Task prompt
Every line of the entries that holds the word "void" is to be copied.
= Beginning of Section =
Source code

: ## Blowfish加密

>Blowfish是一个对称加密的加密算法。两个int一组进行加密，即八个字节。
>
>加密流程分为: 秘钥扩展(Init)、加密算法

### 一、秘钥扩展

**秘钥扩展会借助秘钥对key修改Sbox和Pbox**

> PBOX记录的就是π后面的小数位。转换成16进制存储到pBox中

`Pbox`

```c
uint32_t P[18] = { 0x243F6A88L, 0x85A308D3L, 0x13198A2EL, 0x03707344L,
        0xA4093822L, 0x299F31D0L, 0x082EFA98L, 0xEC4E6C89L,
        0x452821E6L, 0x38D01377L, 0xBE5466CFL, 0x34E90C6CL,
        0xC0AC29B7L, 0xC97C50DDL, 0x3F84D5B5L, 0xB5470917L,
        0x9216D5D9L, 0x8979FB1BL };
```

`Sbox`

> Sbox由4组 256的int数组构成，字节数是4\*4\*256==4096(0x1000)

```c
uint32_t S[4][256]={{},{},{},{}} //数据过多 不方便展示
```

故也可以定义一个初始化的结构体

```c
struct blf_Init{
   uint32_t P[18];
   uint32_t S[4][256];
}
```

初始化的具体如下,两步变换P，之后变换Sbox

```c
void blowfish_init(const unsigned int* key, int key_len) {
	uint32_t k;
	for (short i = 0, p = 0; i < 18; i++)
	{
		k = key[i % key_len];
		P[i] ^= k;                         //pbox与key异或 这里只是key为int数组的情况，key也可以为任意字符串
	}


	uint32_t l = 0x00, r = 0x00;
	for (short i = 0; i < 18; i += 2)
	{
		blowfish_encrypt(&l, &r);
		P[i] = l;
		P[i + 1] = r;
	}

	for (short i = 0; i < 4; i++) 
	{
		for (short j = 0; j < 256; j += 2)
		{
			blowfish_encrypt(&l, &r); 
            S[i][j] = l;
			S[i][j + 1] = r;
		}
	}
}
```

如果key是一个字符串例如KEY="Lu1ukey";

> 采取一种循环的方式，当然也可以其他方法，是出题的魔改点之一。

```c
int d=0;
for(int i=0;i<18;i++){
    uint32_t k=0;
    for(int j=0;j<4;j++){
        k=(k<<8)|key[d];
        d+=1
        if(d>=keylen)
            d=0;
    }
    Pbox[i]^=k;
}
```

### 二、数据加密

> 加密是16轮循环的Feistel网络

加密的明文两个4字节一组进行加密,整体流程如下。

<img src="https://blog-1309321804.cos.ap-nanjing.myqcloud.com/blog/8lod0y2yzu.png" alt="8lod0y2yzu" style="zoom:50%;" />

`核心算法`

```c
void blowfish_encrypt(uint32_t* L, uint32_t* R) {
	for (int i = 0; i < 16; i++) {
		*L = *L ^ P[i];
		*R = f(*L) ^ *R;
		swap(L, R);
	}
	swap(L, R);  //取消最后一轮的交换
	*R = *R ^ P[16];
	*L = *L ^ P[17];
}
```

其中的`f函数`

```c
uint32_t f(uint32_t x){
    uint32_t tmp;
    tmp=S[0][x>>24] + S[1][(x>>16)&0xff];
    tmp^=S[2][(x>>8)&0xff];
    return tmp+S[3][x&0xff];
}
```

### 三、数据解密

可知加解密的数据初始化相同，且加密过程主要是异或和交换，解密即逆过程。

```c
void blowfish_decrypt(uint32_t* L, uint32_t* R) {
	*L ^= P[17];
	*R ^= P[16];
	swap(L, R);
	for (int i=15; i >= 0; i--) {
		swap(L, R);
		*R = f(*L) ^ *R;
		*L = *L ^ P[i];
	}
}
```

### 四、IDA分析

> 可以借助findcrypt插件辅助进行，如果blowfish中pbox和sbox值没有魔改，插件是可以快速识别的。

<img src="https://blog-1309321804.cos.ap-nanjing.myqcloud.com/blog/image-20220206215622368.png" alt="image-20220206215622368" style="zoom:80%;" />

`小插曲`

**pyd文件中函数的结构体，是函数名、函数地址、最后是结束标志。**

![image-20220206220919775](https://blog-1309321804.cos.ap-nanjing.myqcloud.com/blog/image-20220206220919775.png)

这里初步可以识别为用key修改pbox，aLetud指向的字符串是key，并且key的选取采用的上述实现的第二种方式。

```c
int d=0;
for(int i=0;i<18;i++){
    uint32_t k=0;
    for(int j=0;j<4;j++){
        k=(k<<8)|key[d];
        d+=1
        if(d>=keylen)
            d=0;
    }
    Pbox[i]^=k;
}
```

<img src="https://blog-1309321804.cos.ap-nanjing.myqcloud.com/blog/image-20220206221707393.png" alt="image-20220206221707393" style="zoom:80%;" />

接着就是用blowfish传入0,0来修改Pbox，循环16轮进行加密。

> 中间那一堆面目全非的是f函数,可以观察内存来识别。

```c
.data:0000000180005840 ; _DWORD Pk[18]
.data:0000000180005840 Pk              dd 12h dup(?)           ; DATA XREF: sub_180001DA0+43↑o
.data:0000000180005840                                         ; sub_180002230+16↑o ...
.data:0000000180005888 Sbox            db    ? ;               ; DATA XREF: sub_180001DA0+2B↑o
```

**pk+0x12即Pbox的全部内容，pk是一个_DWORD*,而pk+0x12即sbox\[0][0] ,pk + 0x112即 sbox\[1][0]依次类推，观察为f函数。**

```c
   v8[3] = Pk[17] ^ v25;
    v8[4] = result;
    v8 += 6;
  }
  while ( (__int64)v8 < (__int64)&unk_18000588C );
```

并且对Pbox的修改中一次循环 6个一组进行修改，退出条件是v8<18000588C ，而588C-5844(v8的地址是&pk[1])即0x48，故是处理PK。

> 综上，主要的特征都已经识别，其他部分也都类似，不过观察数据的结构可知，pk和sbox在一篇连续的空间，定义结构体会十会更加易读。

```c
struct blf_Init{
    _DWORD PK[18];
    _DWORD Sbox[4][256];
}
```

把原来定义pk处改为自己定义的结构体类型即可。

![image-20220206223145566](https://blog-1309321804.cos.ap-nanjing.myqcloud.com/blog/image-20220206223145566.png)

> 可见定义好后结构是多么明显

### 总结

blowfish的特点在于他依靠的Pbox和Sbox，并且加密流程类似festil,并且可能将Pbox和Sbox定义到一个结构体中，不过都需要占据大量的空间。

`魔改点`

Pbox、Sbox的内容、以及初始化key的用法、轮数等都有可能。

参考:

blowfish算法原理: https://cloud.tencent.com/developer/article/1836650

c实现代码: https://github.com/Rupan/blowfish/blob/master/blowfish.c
= End of Section =
Exercise solution
void blowfish_init(const unsigned int* key, int key_len) {
void blowfish_encrypt(uint32_t* L, uint32_t* R) {
void blowfish_decrypt(uint32_t* L, uint32_t* R) {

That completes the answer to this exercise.